Tens of thousands of protesters marched through the streets of Bilbao in Spain's northern Basque Country on Saturday in support of jailed members of the Basque separatist group ETA, defying a court ban from Madrid.
A high court judge had vetoed the march, which was initially organised by prisoners' supporters to call for inmates to be moved to jails closer to their homes.
But two of the region's main political parties - the Basque pro-independence party Bildu and the more moderate nationalist PNV (Partido Nacionalista Vasco) - joined forces to restyle the rally as a march for "human rights, understanding and peace".
The treatment of ETA prisoners is an awkward one for the Madrid government, which would be certain to anger victims' associations if it made any concessions to the prisoners.
ETA - or Euskadi Ta Askatasuna, which means Basque Homeland and Freedom in Basque - is accused of killing more than 800 people over more than four decades, many with car bombs.

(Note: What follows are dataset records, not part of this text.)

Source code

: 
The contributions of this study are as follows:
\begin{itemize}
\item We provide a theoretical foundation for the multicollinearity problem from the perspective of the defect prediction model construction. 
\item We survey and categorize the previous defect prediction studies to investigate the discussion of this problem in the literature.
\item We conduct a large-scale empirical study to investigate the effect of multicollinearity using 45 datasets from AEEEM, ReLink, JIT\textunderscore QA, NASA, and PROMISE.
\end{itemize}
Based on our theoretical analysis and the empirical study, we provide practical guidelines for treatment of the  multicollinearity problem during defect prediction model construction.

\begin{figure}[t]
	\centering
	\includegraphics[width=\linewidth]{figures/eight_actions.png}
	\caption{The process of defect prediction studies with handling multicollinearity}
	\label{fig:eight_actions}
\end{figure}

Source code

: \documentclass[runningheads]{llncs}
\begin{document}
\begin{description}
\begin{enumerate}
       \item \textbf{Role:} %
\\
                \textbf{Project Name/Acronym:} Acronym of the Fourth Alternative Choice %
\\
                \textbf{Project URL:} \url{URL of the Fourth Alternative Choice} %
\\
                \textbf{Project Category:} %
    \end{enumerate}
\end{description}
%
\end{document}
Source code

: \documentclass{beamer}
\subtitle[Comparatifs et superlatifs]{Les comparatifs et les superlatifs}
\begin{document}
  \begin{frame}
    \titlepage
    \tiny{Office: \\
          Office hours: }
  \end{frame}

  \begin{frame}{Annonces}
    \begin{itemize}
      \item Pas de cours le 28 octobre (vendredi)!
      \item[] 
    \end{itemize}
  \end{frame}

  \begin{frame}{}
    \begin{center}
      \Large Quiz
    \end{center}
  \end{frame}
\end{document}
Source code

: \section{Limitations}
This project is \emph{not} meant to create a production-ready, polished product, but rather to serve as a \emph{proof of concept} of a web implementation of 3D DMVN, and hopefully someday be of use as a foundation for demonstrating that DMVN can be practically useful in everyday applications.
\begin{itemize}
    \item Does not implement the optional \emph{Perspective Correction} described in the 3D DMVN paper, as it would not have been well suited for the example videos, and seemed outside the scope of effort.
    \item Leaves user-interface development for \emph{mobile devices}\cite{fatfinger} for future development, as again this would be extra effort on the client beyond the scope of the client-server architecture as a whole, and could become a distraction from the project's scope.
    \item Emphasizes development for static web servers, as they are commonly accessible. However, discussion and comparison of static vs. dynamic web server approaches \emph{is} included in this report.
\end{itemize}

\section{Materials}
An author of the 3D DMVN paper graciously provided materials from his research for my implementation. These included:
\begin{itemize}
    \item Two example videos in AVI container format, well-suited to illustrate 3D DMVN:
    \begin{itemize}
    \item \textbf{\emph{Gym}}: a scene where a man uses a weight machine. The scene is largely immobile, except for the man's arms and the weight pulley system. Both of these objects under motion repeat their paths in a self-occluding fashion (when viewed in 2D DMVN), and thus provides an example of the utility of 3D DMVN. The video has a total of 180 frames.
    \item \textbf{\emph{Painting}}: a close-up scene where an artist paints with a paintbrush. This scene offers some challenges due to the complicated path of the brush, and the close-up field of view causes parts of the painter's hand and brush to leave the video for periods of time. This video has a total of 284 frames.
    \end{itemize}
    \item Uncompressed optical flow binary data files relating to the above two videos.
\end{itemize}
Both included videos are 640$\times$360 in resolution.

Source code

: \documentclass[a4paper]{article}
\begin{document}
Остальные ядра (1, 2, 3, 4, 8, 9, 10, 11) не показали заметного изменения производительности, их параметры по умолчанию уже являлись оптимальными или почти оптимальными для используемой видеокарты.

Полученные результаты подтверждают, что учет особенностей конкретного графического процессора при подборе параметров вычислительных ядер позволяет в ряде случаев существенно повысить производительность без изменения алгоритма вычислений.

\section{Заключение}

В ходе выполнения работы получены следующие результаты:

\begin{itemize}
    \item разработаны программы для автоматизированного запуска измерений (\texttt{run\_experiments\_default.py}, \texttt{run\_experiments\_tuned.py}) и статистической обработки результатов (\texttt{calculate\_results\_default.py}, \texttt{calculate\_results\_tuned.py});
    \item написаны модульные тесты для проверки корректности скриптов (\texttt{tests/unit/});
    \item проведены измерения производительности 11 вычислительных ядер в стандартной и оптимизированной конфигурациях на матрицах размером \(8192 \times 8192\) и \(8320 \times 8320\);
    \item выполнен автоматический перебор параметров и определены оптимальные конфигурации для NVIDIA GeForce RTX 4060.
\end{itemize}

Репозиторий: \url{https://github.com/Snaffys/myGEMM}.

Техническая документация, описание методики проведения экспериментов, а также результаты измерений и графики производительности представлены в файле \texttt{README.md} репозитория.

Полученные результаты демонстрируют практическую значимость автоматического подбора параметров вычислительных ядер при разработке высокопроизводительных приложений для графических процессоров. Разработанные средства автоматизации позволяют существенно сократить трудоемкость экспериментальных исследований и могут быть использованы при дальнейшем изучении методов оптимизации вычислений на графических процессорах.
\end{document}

However, the group called a ceasefire in 2011, and speculation has grown that it might soon announce a full disarmament.
"This is a unique opportunity to show the world our desire for peace and the obstacles that the Spanish government is putting in the way," said Jose Mari Agirre, 55, at the march.
ETA prisoners' demands to see out their jail terms in the Basque Country could advance after they said last month they would recognise Spain's criminal justice system.
In a statement, the prisoners also acknowledged the pain caused by decades of violence.
The group has already been significantly weakened by hundreds of arrests in both Spain and France as well as a decline in political and social support in the Basque Country.
About 600 ETA members are in prison in Spain.